Говоря о недостаточном количестве памятников, государственных законов и судебных постановлений, которые давали бы критическую оценку недавнему прошлому, Эткинд использует метафору из компьютерного сленга. России, утверждает он, недостает памяти, воплощенной «в железе» (hardware). Он расширяет эту метафору, указывая, что воспоминания о советском терроре так и не выкристаллизовались в «жесткую память», а приняли вместо этого «мягкую» форму – воплотились в литературных произведениях, исторических исследованиях и других дискурсивных практиках98.
Эткинд занимается по преимуществу исследованием «мягкой» памяти, зафиксированной в литературных и исторических текстах. Моя работа, как и другие исследования, предполагает, что имеет смысл расширить намеченное Эткиндом понятие «мягкой памяти». Начиная с перестройки и вплоть до сегодняшнего дня критическое изучение прошлого в российской культуре развивалось не только в литературе, но и в кинематографе, музыке, визуальных искусствах, а также в критических дискуссиях. Другими словами, мой материал помогает создать более широкую картину того, что Эткинд назвал «программным обеспечением» («software») культурной памяти.

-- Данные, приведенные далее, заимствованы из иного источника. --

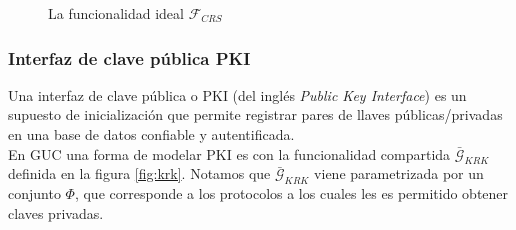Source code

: \begin{figure}
\caption{La funcionalidad ideal $\mathcal{F}_{CRS}$}
\label{fig:crs}
\end{figure}


\subsubsection{Interfaz de clave pública PKI}
Una interfaz de clave pública o PKI (del inglés \textit{Public Key Interface}) es un supuesto de inicialización
que permite registrar pares de llaves públicas/privadas en una base de datos confiable y autentificada.\\
En GUC una forma de modelar PKI es con la funcionalidad compartida $\bar{\mathcal{G}}_{KRK}$ definida en la figura
\ref{fig:krk}. Notamos que $\bar{\mathcal{G}}_{KRK}$ viene parametrizada por un conjunto $\Phi$, que corresponde
a los protocolos a los cuales les es permitido obtener claves privadas. 

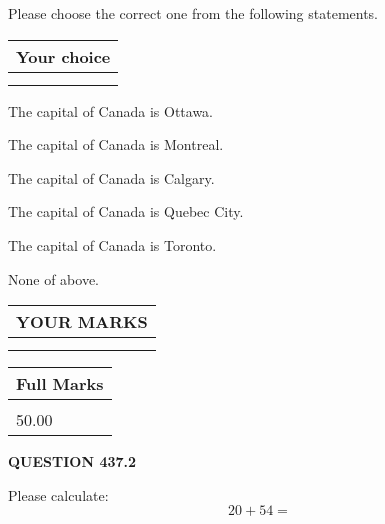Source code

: \documentclass[12pt]{article}
\begin{document}
  
Please choose the correct one from the following statements.
  
  
\noindent\hspace{3.0in} \begin{tabular}{|l|}
\hline
Your choice \\
\hline
 \\ 
 \\ 
\hline
\end{tabular}
  
  
 
 
The capital of Canada is Ottawa.
 
 
The capital of Canada is Montreal.
 
 
The capital of Canada is Calgary.
 
 
The capital of Canada is Quebec City.
 
 
The capital of Canada is Toronto.
 
 
 None of above.
 
 
  
\vspace{0.2in}
  
\noindent\begin{tabular}{|l|}
\hline
 YOUR MARKS  \\
\hline
 \\ 
 \\ 
\hline
\end{tabular}
\hspace{0.05in} \begin{tabular}{|l|}
\hline
 Full Marks  \\
\hline
 \\ 
50.00 \\
\hline
\end{tabular}
{\textbf{\Large{QUESTION
437.2 
}}}
  
  
 
Please calculate:
\begin{equation}
20 +  %
54 = \nonumber
\end{equation}
 

 

 
   
   
 \vspace{0.2in}
 
   
   
   
   
\end{document}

Мой анализ позволяет иначе взглянуть на эпоху перестройки и постсоветскую культуру в еще одном – третьем и наиболее важном – отношении. Они показывают, что начиная с 1980‐х годов, когда российские художники стали рассматривать советский период как уходящую эпоху, они то и дело обращались к категории искренности как к целительному средству. Искренность была для них инструментом, помогавшим справляться с фальшью, в которую со временем превратилась советская утопия. Подчеркивая эту целительную сторону искренности, ее почти терапевтическую функцию в трактовке вопросов социальной памяти, мое исследование переосмысляет доминирующие трактовки постмодернистского эксперимента в России. Как правило, в них на первый план выходил «скептический, иронический» (но при этом «втайне сентиментальный») характер российского постмодернизма99, его «нарочитая несерьезность», игровая, «демифологизирующая» направленность100 или же его «ироническая веселость» и стремление «отвергать любые эстетические табу»101. Когда специалисты говорят о более «серьезных» или «искренних» позициях в рамках постмодернизма, они, как правило, рассматривают такие парадигмы как примету вторичной, «позднепостмодернистской» фазы, но при этом не придают большого значения вектору искренности внутри постмодернистского опыта в целом102.